# Surface Grinder



## Sandia (Jul 28, 2013)

What you guys recommend for a 1.5 HP surface grinder. Grinder will not see a lot of use. Would the static phase converter be OK ?


----------



## Ray C (Jul 28, 2013)

Are you looking for new or used unit?

If it has an integral electromagnetic table, I'd be concerned about using a static converter.  One thing to note, it's the load on a motor that causes more problems with static converters...  Each time you place the motor under load is when the unbalanced power causes additional heat.  Unlike a lathe or mill, once the SG is turned on for use, it's usually on for an hour or more at a time.  It's a slow process.  A lathe is off most of the time...  Setup cut, turn-on lathe, make cut, turn off lathe.  SG's...  It takes 30 to 50 minutes to do 6x8 piece of metal...  Based in that, I think a static converter might not be ideal...


Ray




Sandia said:


> What you guys recommend for a 1.5 HP surface grinder. Grinder will not see a lot of use. Would the static phase converter be OK ?


----------



## Sandia (Jul 28, 2013)

Ray C said:


> Are you looking for new or used unit?
> 
> If it has an integral electromagnetic table, I'd be concerned about using a static converter.  One thing to note, it's the load on a motor that causes more problems with static converters...  Each time you place the motor under load is when the unbalanced power causes additional heat.  Unlike a lathe or mill, once the SG is turned on for use, it's usually on for an hour or more at a time.  It's a slow process.  A lathe is off most of the time...  Setup cut, turn-on lathe, make cut, turn off lathe.  SG's...  It takes 30 to 50 minutes to do 6x8 piece of metal...  Based in that, I think a static converter might not be ideal...
> 
> ...



Thanks for the advice Ray.
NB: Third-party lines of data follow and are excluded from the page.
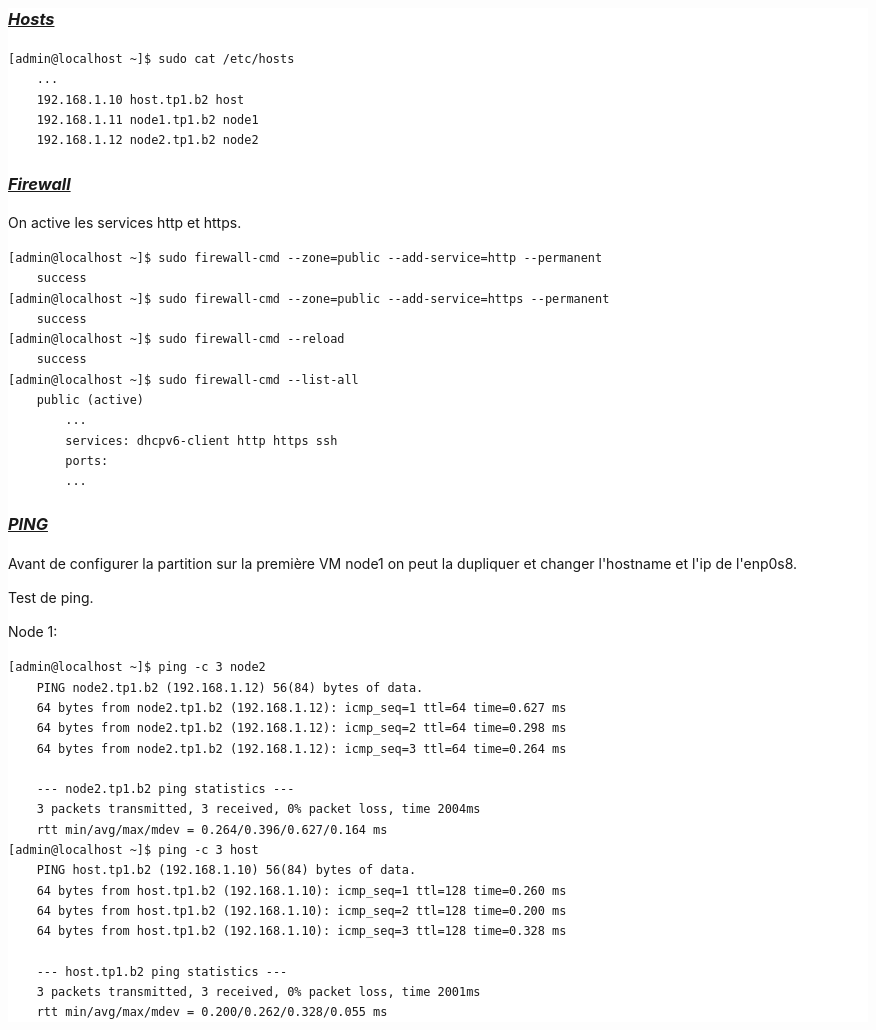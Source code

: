 ### <u>*Hosts*</u>

```
[admin@localhost ~]$ sudo cat /etc/hosts
    ...
    192.168.1.10 host.tp1.b2 host
    192.168.1.11 node1.tp1.b2 node1
    192.168.1.12 node2.tp1.b2 node2
```

### <u>*Firewall*</u>

On active les services http et https.

```
[admin@localhost ~]$ sudo firewall-cmd --zone=public --add-service=http --permanent
    success
[admin@localhost ~]$ sudo firewall-cmd --zone=public --add-service=https --permanent
    success
[admin@localhost ~]$ sudo firewall-cmd --reload
    success
[admin@localhost ~]$ sudo firewall-cmd --list-all
    public (active)
        ...
        services: dhcpv6-client http https ssh
        ports:
        ...
```

### <u>*PING*</u>

Avant de configurer la partition sur la première VM node1 on peut la dupliquer et changer l'hostname et l'ip de l'enp0s8.

Test de ping.

Node 1:
```
[admin@localhost ~]$ ping -c 3 node2
    PING node2.tp1.b2 (192.168.1.12) 56(84) bytes of data.
    64 bytes from node2.tp1.b2 (192.168.1.12): icmp_seq=1 ttl=64 time=0.627 ms
    64 bytes from node2.tp1.b2 (192.168.1.12): icmp_seq=2 ttl=64 time=0.298 ms
    64 bytes from node2.tp1.b2 (192.168.1.12): icmp_seq=3 ttl=64 time=0.264 ms

    --- node2.tp1.b2 ping statistics ---
    3 packets transmitted, 3 received, 0% packet loss, time 2004ms
    rtt min/avg/max/mdev = 0.264/0.396/0.627/0.164 ms
[admin@localhost ~]$ ping -c 3 host
    PING host.tp1.b2 (192.168.1.10) 56(84) bytes of data.
    64 bytes from host.tp1.b2 (192.168.1.10): icmp_seq=1 ttl=128 time=0.260 ms
    64 bytes from host.tp1.b2 (192.168.1.10): icmp_seq=2 ttl=128 time=0.200 ms
    64 bytes from host.tp1.b2 (192.168.1.10): icmp_seq=3 ttl=128 time=0.328 ms

    --- host.tp1.b2 ping statistics ---
    3 packets transmitted, 3 received, 0% packet loss, time 2001ms
    rtt min/avg/max/mdev = 0.200/0.262/0.328/0.055 ms
```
What would you recommend instead of the static converter. Maybe a VFD?


----------



## Ray C (Jul 28, 2013)

Sandia said:


> Thanks for the advice Ray. What would you recommend instead of the static converter. Maybe a VFD?




Absolutely.  I have one on my SG (and about 5 other pieces of equipment).  It's great when you have a new wheel and want to spin-up slowly before it scares the pants off you when 1500lbs of SG starts shaking.  (That problem has all but gone away since I started making hubs with a built-in balancing mechanism). 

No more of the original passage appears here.